Task brief — Each line containing the string "DecValTok" should be copied out of the entries.

[Exercise materials]

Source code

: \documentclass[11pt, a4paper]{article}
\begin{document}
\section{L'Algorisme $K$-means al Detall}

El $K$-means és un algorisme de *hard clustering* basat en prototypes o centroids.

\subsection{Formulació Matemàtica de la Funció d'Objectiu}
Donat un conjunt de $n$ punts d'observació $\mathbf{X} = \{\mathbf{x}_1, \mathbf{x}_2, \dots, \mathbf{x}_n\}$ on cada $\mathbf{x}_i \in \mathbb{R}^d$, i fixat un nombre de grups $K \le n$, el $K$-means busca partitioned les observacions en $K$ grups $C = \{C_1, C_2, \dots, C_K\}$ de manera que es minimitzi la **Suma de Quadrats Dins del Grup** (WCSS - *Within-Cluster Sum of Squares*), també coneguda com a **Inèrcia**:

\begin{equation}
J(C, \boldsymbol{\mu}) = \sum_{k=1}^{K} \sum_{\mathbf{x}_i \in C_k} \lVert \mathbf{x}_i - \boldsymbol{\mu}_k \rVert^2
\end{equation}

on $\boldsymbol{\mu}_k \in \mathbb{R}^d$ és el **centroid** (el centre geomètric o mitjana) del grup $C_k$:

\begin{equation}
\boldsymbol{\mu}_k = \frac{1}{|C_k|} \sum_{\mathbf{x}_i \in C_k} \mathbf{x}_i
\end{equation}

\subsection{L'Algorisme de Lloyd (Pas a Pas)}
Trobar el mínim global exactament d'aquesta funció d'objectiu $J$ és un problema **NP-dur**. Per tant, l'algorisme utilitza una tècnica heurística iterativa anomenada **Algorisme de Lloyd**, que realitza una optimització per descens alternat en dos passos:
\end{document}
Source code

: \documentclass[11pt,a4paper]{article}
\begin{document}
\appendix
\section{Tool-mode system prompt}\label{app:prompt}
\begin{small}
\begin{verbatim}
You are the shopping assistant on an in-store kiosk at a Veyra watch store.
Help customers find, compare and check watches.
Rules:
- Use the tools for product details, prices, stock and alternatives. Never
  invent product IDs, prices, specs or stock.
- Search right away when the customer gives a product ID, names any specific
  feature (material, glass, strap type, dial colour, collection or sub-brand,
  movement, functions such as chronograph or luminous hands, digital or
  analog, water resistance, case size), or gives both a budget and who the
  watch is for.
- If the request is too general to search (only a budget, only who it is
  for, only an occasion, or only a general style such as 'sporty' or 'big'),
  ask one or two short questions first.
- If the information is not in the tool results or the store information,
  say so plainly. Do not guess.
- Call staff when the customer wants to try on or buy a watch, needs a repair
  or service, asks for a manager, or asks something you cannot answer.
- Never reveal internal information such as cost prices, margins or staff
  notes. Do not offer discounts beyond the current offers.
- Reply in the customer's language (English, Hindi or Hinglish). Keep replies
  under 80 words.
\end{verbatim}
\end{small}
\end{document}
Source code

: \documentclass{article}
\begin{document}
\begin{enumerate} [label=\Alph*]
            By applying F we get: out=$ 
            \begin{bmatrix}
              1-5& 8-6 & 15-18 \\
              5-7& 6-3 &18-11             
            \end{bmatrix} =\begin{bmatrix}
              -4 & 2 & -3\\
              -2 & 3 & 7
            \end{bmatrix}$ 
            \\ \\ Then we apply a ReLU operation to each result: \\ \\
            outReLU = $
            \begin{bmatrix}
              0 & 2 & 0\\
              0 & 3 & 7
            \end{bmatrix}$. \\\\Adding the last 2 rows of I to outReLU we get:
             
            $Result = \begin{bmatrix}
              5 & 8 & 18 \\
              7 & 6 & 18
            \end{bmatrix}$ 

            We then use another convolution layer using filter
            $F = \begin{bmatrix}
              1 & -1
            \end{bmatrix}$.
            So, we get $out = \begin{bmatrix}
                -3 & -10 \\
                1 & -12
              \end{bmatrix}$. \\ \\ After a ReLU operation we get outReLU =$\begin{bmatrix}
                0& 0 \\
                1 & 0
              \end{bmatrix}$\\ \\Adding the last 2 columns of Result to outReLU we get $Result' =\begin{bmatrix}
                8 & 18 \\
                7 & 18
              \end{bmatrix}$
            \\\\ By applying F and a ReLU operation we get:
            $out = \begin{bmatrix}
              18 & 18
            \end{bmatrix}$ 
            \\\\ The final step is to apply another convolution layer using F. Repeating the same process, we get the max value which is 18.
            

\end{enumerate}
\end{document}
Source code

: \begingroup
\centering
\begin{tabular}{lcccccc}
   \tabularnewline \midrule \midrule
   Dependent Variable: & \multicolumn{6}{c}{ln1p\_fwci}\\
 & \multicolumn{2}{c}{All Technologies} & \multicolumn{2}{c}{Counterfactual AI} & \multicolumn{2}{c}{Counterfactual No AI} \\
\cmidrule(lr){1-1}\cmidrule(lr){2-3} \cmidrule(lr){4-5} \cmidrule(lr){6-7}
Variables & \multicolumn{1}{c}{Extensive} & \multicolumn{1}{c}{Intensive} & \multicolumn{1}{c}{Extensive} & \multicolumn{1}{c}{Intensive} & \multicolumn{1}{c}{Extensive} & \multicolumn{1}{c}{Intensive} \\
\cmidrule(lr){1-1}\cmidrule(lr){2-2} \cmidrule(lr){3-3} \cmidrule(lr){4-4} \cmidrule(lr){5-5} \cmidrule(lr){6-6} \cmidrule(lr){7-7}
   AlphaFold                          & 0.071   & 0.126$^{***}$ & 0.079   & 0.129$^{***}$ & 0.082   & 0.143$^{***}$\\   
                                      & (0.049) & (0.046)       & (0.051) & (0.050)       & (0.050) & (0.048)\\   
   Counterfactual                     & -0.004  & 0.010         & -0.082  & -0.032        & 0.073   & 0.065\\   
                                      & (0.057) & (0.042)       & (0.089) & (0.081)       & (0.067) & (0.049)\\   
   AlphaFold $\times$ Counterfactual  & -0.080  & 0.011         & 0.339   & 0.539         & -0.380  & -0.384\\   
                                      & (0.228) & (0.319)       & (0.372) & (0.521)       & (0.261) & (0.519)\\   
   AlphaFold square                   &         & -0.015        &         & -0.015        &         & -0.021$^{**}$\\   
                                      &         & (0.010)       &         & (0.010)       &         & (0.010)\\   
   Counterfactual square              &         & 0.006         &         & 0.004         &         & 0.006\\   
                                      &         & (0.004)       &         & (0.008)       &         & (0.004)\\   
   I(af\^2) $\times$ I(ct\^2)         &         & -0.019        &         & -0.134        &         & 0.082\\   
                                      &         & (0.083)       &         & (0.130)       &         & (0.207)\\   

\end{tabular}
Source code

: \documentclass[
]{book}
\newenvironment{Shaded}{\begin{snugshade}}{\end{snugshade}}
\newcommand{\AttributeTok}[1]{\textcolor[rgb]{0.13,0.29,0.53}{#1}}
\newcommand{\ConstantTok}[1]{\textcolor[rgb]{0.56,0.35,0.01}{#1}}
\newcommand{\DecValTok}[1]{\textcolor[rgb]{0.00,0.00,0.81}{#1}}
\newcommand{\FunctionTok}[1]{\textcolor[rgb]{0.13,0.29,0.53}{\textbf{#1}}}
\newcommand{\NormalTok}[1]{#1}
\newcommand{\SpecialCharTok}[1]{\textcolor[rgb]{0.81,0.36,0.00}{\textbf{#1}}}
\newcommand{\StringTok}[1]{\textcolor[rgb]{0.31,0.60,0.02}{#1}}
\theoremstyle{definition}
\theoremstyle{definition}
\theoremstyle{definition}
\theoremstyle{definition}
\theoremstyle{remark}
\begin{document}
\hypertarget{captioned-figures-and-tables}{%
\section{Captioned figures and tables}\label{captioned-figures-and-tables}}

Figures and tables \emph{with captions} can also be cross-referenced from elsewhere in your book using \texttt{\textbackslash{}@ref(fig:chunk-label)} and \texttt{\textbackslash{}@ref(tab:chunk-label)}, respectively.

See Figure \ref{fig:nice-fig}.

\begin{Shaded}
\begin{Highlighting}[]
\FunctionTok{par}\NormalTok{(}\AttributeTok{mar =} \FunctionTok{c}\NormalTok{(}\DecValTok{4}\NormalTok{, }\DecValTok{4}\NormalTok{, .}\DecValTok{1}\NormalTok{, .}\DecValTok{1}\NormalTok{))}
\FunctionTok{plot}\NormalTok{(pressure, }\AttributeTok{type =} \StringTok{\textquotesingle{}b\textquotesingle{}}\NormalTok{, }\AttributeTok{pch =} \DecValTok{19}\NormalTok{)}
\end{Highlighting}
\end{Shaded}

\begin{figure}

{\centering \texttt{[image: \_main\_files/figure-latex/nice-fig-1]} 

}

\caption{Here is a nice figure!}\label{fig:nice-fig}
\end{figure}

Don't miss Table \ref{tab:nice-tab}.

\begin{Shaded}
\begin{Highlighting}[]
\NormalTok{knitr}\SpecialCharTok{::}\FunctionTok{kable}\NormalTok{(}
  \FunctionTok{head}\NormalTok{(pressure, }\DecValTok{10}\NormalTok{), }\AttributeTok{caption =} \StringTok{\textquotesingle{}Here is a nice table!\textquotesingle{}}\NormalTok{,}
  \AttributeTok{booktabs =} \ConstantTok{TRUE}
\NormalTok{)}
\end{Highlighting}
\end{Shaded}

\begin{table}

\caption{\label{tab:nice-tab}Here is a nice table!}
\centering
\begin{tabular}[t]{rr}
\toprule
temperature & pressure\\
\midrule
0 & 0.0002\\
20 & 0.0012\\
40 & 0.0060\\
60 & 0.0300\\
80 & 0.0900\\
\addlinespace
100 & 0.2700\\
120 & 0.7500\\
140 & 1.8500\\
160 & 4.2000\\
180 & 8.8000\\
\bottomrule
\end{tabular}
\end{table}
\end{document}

[/Exercise materials]

Response to this task —
\newcommand{\DecValTok}[1]{\textcolor[rgb]{0.00,0.00,0.81}{#1}}
\FunctionTok{par}\NormalTok{(}\AttributeTok{mar =} \FunctionTok{c}\NormalTok{(}\DecValTok{4}\NormalTok{, }\DecValTok{4}\NormalTok{, .}\DecValTok{1}\NormalTok{, .}\DecValTok{1}\NormalTok{))}
\FunctionTok{plot}\NormalTok{(pressure, }\AttributeTok{type =} \StringTok{\textquotesingle{}b\textquotesingle{}}\NormalTok{, }\AttributeTok{pch =} \DecValTok{19}\NormalTok{)}
  \FunctionTok{head}\NormalTok{(pressure, }\DecValTok{10}\NormalTok{), }\AttributeTok{caption =} \StringTok{\textquotesingle{}Here is a nice table!\textquotesingle{}}\NormalTok{,}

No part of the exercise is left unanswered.